__What to do__: All of the records are to be reproduced exactly.

__Supplied information__:
□ □ □ □ □

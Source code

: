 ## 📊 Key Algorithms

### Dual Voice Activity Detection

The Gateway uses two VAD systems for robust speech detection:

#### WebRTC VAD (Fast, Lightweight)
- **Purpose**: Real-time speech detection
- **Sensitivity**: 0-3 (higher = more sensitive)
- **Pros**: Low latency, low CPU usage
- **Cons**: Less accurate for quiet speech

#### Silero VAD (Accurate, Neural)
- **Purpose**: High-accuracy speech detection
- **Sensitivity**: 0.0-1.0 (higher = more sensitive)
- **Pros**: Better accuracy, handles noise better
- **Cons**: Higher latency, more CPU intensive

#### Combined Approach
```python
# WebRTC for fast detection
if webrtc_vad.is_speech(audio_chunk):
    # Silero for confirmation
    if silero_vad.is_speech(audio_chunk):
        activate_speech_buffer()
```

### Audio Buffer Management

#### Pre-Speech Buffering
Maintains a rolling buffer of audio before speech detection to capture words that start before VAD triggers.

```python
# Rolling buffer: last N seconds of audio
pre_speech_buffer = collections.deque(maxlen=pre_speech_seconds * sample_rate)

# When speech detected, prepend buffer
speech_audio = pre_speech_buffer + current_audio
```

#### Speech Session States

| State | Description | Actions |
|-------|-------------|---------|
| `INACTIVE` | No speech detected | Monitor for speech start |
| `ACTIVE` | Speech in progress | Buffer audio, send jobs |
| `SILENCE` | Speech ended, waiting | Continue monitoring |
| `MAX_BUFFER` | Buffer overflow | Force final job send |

□ □ □ □ □

__The completed task__:
Source code

: ## 📊 Key Algorithms

### Dual Voice Activity Detection

The Gateway uses two VAD systems for robust speech detection:

#### WebRTC VAD (Fast, Lightweight)
- **Purpose**: Real-time speech detection
- **Sensitivity**: 0-3 (higher = more sensitive)
- **Pros**: Low latency, low CPU usage
- **Cons**: Less accurate for quiet speech

#### Silero VAD (Accurate, Neural)
- **Purpose**: High-accuracy speech detection
- **Sensitivity**: 0.0-1.0 (higher = more sensitive)
- **Pros**: Better accuracy, handles noise better
- **Cons**: Higher latency, more CPU intensive

#### Combined Approach
```python
# WebRTC for fast detection
if webrtc_vad.is_speech(audio_chunk):
    # Silero for confirmation
    if silero_vad.is_speech(audio_chunk):
        activate_speech_buffer()
```

### Audio Buffer Management

#### Pre-Speech Buffering
Maintains a rolling buffer of audio before speech detection to capture words that start before VAD triggers.

```python
# Rolling buffer: last N seconds of audio
pre_speech_buffer = collections.deque(maxlen=pre_speech_seconds * sample_rate)

# When speech detected, prepend buffer
speech_audio = pre_speech_buffer + current_audio
```

#### Speech Session States

| State | Description | Actions |
|-------|-------------|---------|
| `INACTIVE` | No speech detected | Monitor for speech start |
| `ACTIVE` | Speech in progress | Buffer audio, send jobs |
| `SILENCE` | Speech ended, waiting | Continue monitoring |
| `MAX_BUFFER` | Buffer overflow | Force final job send |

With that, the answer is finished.